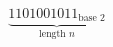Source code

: \documentclass[preview]{standalone}
\begin{document}
\begin{align*}
\underbrace{1101001011_{\text{base } 2}}_{\text{length } n}
\end{align*}
\end{document}
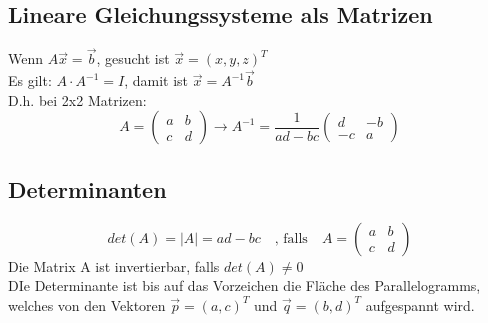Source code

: \documentclass{report}
\begin{document}
\subsection{Lineare Gleichungssysteme als Matrizen}
Wenn $A\vec{x} = \vec{b}$, gesucht ist $\vec{x} = (x,y,z)^T$\\
Es gilt: $A \cdot A^{-1} = I$, damit ist $\vec{x} = A^{-1} \vec{b}$\\
D.h. bei 2x2 Matrizen:
\begin{equation}A = \left(\begin{matrix}a & b\\c & d\end{matrix}\right) \to A^{-1} = \frac{1}{ad -bc}\left(\begin{matrix}d & -b\\-c & a\end{matrix}\right)\end{equation}
\subsection{Determinanten}
\begin{equation}det(A) = |A| = ad-bc \quad \mbox{, falls} \quad A = \left(\begin{matrix}a & b\\c & d\end{matrix}\right) \end{equation}
Die Matrix A ist invertierbar, falls $det(A) \neq 0$\\
DIe Determinante ist bis auf das Vorzeichen die Fläche des Parallelogramms, welches von den Vektoren $\vec{p} = (a,c)^T$ und $\vec{q} = (b,d)^T$ aufgespannt wird.
\end{document}
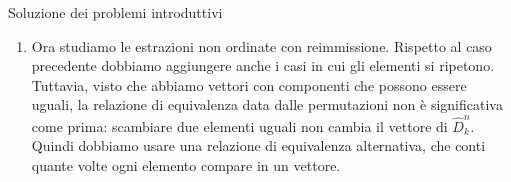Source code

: \documentclass[a4paper]{article}
\begin{document}
\begin{snippetsolution}{Soluzione dei problemi introduttivi}
\begin{enumerate}
            Quindi
            \[
                |C_k^n|
                =
                \frac{n!}{(n-k)!k!}
                =
                \binom{n}{k}.
            \]
            Per il lotto si estraggono \(5\) numeri da \(90\), senza reimmissione e senza considerare l'ordine.
            Pertanto il numero di cinquine possibili è
            \[
                \binom{90}{5}
                =
                43\,949\,268.
            \]
        \item Ora studiamo le estrazioni non ordinate con reimmissione.
            Rispetto al caso precedente dobbiamo aggiungere anche i casi in cui gli elementi si ripetono.
            Tuttavia, visto che abbiamo vettori con componenti che possono essere uguali, la relazione di equivalenza data dalle permutazioni non è significativa come prima: scambiare due elementi uguali non cambia il vettore di \(\hat D_k^n\).
            Quindi dobbiamo usare una relazione di equivalenza alternativa, che conti quante volte ogni elemento compare in un vettore.


\end{enumerate}
\end{snippetsolution}
\end{document}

WORK INSTRUCTIONS: For the string "relazione", go line by line through the material and copy every line that has it.

FINISHED EXERCISE:
            Tuttavia, visto che abbiamo vettori con componenti che possono essere uguali, la relazione di equivalenza data dalle permutazioni non è significativa come prima: scambiare due elementi uguali non cambia il vettore di \(\hat D_k^n\).
            Quindi dobbiamo usare una relazione di equivalenza alternativa, che conti quante volte ogni elemento compare in un vettore.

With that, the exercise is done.